Natural explanation for 21cm absorption signals via axion-induced cooling
Nick Houston, Chuang Li, Tianjun Li, Qiaoli Yang, Xin Zhang

TL;DR
This paper proposes that axion-like particles could cause the observed strong 21cm absorption signals by cooling hydrogen gas in the early universe, offering a dark matter-based explanation consistent with standard models.
Contribution
It introduces a novel mechanism where axion-like particles induce cooling in the early universe, explaining the EDGES 21cm absorption anomaly within existing axion frameworks.
Findings
Axion-like particles in the 10-450 meV mass range can explain the EDGES signal.
The scenario is compatible with standard axion models without fine tuning.

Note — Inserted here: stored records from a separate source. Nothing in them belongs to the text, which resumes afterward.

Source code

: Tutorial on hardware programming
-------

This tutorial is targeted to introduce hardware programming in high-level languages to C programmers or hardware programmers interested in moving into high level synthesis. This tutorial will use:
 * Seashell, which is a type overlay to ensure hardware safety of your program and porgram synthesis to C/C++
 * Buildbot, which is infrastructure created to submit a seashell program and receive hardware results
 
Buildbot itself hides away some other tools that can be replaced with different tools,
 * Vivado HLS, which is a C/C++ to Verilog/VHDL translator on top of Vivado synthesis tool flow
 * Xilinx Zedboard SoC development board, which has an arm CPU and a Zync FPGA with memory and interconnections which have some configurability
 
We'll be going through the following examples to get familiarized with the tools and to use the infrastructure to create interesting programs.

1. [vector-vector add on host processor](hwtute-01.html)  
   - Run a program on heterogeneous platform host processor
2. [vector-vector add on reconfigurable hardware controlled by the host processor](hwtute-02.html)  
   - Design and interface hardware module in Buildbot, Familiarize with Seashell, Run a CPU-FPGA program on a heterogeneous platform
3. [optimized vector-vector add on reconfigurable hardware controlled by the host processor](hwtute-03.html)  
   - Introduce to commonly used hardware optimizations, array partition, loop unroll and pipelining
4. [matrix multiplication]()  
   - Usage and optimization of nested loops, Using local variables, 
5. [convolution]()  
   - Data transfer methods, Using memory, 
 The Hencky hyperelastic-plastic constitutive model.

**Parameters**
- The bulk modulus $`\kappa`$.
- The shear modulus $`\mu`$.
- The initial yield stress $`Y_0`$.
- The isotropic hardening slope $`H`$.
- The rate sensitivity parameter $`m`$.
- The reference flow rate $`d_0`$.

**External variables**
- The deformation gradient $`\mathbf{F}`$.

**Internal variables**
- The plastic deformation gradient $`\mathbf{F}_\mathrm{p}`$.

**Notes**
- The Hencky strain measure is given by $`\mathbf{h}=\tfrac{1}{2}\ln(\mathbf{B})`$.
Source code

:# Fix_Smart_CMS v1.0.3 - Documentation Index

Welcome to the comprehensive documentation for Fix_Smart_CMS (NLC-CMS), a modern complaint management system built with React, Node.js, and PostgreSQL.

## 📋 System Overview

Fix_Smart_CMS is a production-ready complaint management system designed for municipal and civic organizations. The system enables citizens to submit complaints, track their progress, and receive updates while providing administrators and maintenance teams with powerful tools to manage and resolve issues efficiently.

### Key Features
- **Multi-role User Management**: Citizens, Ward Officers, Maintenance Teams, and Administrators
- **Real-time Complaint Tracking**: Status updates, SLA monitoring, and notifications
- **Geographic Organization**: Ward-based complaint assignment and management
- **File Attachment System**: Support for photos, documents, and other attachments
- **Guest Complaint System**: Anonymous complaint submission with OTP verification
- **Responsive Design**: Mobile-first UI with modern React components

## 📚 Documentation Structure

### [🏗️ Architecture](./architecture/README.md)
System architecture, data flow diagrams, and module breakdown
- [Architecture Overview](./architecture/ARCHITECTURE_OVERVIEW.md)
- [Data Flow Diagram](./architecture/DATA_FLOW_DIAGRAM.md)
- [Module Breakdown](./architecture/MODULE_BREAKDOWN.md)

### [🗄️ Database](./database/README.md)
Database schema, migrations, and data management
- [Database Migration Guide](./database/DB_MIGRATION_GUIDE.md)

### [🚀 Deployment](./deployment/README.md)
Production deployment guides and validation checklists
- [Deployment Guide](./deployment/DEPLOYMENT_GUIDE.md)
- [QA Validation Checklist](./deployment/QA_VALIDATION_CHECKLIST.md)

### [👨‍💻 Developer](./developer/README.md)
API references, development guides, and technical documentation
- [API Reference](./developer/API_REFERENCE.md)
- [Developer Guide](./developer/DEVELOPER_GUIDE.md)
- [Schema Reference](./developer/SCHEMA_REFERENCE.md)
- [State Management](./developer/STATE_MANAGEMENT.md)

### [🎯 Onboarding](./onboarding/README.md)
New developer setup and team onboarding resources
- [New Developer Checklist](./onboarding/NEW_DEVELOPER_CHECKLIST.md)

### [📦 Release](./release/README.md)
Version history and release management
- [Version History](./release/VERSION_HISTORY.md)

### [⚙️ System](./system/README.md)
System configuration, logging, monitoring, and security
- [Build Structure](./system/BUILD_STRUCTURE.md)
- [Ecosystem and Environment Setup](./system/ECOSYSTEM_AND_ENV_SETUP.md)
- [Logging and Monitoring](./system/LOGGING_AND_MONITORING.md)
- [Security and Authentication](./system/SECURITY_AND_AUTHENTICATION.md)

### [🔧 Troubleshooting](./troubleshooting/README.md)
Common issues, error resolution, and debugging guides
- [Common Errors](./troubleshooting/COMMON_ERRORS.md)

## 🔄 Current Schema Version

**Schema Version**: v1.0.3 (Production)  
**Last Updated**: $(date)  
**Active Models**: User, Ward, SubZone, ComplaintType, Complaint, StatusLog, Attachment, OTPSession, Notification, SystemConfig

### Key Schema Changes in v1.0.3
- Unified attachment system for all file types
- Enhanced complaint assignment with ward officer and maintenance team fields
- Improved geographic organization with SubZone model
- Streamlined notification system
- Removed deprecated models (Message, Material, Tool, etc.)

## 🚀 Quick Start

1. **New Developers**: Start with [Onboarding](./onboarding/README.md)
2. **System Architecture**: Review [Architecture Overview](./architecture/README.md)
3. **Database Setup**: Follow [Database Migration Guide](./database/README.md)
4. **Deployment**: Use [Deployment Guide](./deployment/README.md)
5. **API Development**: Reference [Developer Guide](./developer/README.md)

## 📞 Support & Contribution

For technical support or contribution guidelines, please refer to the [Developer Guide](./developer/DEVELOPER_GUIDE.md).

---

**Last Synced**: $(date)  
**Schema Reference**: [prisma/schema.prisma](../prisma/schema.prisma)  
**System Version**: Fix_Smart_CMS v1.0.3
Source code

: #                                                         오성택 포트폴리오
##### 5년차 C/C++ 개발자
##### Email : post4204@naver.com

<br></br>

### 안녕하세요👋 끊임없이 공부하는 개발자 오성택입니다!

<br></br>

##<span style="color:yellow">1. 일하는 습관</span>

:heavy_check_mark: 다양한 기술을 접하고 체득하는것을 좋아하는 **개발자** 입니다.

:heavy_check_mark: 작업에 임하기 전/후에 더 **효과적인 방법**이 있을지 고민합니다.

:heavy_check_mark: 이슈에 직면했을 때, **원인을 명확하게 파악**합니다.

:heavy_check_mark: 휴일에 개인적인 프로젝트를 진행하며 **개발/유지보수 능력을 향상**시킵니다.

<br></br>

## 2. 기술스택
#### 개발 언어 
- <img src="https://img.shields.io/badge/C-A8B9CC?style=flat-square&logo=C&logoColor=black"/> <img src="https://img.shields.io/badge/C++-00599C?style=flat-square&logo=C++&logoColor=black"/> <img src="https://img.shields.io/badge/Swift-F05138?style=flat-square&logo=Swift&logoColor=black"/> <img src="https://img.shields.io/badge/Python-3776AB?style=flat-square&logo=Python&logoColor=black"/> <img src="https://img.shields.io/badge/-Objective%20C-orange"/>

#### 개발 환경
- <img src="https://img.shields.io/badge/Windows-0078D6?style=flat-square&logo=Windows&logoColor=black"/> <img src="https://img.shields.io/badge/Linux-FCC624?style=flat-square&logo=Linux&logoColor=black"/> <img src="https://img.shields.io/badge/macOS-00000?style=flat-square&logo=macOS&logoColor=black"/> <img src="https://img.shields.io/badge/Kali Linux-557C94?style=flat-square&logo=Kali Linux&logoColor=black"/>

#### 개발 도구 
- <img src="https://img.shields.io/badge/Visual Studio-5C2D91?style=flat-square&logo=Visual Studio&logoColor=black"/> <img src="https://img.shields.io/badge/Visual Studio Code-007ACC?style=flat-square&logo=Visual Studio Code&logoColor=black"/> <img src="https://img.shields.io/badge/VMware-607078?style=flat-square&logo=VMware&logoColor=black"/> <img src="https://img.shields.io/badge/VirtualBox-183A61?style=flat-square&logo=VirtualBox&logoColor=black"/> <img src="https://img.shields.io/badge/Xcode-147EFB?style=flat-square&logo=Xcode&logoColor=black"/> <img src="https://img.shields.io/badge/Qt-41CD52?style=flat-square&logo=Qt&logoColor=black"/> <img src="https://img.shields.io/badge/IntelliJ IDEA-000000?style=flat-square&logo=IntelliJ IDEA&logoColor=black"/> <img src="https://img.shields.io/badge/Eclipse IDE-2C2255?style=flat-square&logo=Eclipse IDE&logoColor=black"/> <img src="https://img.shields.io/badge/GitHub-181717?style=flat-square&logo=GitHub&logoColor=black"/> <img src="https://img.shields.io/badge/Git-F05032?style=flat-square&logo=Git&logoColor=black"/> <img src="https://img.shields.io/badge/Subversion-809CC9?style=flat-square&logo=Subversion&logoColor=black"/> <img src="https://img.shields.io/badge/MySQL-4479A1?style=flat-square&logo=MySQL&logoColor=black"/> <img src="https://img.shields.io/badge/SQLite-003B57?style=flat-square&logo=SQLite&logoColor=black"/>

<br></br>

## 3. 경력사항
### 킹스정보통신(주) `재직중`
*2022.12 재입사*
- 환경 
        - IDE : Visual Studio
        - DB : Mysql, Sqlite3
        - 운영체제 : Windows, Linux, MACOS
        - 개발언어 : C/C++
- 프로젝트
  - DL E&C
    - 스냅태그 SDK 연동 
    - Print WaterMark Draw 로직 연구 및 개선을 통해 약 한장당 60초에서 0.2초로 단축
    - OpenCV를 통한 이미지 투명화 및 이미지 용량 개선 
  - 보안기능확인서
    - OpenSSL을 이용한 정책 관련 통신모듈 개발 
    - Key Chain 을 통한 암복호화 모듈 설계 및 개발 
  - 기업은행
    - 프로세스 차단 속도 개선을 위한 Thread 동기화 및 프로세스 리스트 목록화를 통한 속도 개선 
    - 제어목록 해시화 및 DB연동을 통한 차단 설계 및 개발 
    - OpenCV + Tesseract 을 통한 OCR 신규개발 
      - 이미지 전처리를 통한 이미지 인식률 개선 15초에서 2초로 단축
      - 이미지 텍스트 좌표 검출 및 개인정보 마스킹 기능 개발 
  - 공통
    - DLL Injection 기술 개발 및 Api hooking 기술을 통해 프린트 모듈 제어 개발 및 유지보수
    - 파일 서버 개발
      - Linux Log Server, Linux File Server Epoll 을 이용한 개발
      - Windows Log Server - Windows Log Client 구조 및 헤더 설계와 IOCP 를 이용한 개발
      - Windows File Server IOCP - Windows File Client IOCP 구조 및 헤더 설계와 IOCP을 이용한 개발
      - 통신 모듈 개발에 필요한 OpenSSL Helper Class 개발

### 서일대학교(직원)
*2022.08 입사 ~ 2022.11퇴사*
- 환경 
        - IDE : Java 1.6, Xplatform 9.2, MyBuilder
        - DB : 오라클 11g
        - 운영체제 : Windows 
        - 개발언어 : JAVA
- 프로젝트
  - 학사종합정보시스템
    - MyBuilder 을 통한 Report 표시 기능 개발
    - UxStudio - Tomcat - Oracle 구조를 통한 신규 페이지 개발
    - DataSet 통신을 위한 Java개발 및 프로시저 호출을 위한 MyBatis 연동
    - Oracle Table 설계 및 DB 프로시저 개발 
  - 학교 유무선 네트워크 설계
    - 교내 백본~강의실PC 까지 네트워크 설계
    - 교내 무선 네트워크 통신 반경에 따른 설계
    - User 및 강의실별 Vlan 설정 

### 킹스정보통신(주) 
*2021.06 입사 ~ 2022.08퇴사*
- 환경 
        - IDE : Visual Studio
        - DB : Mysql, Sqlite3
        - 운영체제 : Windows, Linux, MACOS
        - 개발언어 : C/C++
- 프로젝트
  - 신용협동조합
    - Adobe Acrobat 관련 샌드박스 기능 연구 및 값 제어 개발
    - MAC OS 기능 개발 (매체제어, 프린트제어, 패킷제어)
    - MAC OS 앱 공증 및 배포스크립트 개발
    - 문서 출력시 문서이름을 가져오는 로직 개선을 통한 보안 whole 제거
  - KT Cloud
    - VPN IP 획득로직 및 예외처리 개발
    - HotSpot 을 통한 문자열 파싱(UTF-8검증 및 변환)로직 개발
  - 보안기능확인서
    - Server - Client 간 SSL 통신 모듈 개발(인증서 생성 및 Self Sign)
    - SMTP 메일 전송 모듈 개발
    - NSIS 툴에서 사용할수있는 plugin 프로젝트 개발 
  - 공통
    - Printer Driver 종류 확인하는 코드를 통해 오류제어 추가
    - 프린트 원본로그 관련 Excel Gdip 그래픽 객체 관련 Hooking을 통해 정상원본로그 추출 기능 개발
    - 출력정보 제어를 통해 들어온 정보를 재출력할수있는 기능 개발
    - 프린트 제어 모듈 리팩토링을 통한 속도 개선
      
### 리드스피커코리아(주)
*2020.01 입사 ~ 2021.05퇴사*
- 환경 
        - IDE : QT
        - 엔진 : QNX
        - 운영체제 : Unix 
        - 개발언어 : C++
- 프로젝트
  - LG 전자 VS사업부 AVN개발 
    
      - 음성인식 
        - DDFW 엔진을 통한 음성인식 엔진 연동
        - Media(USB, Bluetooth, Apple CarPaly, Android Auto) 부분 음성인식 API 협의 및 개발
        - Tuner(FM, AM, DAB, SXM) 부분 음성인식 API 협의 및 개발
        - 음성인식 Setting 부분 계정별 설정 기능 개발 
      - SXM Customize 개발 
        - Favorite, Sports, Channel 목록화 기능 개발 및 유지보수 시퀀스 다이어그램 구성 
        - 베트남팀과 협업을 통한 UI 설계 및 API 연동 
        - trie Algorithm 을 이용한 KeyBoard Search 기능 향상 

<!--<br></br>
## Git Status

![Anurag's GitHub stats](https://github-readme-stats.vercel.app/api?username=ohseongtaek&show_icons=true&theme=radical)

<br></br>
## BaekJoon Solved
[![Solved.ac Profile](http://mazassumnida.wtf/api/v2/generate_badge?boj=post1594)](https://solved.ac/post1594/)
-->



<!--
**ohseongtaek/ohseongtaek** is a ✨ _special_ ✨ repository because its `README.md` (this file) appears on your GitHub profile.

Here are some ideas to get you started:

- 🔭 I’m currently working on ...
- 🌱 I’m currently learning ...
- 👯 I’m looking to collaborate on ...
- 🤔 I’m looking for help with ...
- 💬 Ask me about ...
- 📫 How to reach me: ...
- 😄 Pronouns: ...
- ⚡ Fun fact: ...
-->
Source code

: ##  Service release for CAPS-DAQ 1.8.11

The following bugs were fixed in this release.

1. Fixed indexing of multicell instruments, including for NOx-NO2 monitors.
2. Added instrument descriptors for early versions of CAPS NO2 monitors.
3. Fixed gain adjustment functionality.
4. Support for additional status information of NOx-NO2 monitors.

Future experiments like IAXO and EUCLID can test this hypothesis.
Abstract
The EDGES Collaboration has reported an anomalously strong 21cm absorption feature corresponding to the era of first star formation, which may indirectly betray the influence of dark matter during this epoch. We demonstrate that, by virtue of the ability to mediate cooling processes whilst in the condensed phase, a small amount of axion dark matter can explain these observations within the context of standard models of axions and axion-like-particles. The EDGES best-fit result favours an axion-like-particles mass in the (10, 450) meV range, which can be compressed for the QCD axion to (100, 450) meV in the absence of fine tuning. Future experiments and large scale surveys, particularly the International Axion Observatory (IAXO) and EUCLID, should have the capability to directly test this scenario.